Nie trzeba być Sherlockiem, żeby domyślić się, iż Czechy to nie tylko bogactwo jej przepięknej stolicy. Zabraliśmy Was już do najsławniejszego zamku w tym kraju – Karlštejn. Dziś natomiast wędrujemy do kolejnej perełki, jaką skrywają nasi południowy sąsiedzi. Czeski Krumlov (Český Krumlov) to drugie – po Pradze – najczęściej odwiedzane miasteczko w tym kraju. Chcecie wiedzieć dlaczego?
Czeski Krumlov – czas nie ma tam wstępu!
Zamek górujący nad miastem, gęsta zabudowa, czerwone dachy, plątanina brukowanych uliczek, kolorowe kamieniczki i nurt Wełtawy okalający miasto. Tak w iście telegraficznym skrócie przedstawia się Czeski Krumlov. Już się podoba? To dopiero początek…
Początki miasteczka sięgają 1274 roku, jednak zamek wzniesiono kilka dekad wcześniej. Budowę rozpoczęto już w 1220. Cały teren ma iście obronny charakter. Twierdza rozsiadła się na lewym brzegu rzeki, na spadającej miejscami niemal pionowo w dół skale. Wziąwszy pod uwagę, że Wełtawa płynie na wysokości 492 m, zaś najwyższy dziedziniec i zamkowe ogrody leżą ok. 550 m n.p.m., łatwo zrozumieć, że stanowiła ona ciężki orzech do zgryzienia przez wieki… Na przestrzeni wieków twierdza ta była wielokrotnie przebudowywana przez możne rody Rožmberków i Schwarzenbergów.
Miasteczko przez wieki pięknie się rozwijało, a historia nie zanotowała większych perturbacji. Z końcem XV wieku uzyskało status miasta królewskiego, co wiązało się oczywiście z licznymi przywilejami. To właśnie z tego okresu pochodzi znakomita większość istniejącej do dziś zabudowy. Centrum Krumlova z licznymi małymi, krętymi uliczkami, gotyckimi, renesansowymi i barokowym (tych jest najmniej) kamienicami. W tym mieście piąty na liście „najmłodszych” budynków pochodzi z XVII w., a w rynku noszącym dumną nazwę Concordia stoi tylko jeden dom z wieku XIX. Aż trudno uwierzyć, ale wszystko wokół jest co najmniej 300-letnie. Z reguły nawet starsze, bo o XIV-XV-wiecznych korzeniach.

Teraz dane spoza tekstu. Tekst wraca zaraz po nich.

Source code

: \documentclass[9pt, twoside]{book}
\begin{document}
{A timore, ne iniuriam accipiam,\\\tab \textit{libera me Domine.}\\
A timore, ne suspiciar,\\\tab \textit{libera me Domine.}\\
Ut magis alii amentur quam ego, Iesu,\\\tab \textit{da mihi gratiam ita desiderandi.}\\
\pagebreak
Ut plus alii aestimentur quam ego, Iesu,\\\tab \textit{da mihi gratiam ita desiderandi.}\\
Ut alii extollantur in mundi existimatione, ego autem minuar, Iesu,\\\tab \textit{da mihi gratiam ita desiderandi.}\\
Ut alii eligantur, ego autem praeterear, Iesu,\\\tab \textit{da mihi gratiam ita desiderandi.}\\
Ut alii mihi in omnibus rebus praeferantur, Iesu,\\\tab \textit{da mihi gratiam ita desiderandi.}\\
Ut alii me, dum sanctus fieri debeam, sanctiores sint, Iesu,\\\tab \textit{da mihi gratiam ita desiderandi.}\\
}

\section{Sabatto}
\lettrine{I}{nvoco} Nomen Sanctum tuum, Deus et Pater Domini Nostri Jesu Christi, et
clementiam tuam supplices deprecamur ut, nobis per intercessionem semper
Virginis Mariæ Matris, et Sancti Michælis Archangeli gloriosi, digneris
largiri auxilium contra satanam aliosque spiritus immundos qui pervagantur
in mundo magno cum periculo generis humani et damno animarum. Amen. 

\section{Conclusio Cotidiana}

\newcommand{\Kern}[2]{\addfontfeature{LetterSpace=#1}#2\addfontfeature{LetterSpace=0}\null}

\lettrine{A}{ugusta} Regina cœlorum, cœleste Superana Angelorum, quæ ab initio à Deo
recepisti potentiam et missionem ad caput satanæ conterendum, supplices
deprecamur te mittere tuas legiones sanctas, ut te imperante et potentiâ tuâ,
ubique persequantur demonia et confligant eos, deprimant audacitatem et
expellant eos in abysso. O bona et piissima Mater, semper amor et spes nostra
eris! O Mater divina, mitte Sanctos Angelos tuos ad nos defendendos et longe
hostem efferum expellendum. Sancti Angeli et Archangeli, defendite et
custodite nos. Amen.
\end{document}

Co ciekawe, Czeski Krumlov nigdy nie zaznał goryczy wojennych zniszczeń. Zabytkowe centrum miasta nie zostało naruszone nawet w czasie rozwoju przemysłu w XIX wieku – pewnie dlatego najpierw rząd Czechosłowacji uznał całe miasteczko za zabytek w 1963 roku, a UNESCO umieściło tamtejszą starówkę w 1992 roku na Liście Światowego Dziedzictwa Kulturowego. Dobro narodowe wszak trzeba chronić!
Czeski Krumlov – idealny na plan filmowy!
Śmiało można powiedzieć, że całe miasteczko, a już na pewno starówka, mogłaby posłużyć – bez dodatkowej scenografii – za plan filmowy. Podobne zdanie mieli twórcy filmu „Iluzjonista” z Edwardem Nortonem, którzy właśnie tu kręcili część swoich ujęć. Nie ma się czemu dziwić – Czeski Krumlov jest wręcz obłędny!
Zabytki, powiew historii, kameralna atmosfera, klimatyczne knajpki, w których można spędzić dłuuugie godziny. Czegoś więcej trzeba?
Nie będziemy Wam wypisywać wszystkich atrakcji, bo moglibyśmy pisać do jutra. Zostawimy Was z pięknym ujęciami, które dadzą jedynie naparstek odczuć i tego, czego możecie się spodziewać przyjeżdżając tam. Ziarnko niech kiełkuje…
Wyobraźcie sobie świt i całe miasto skąpane we mgle, przez którą leniwie przebijają się promienie słońca – tak. Wyobrażajcie sobie. Zacznijcie marzyć. Kiedy wyjeżdżacie?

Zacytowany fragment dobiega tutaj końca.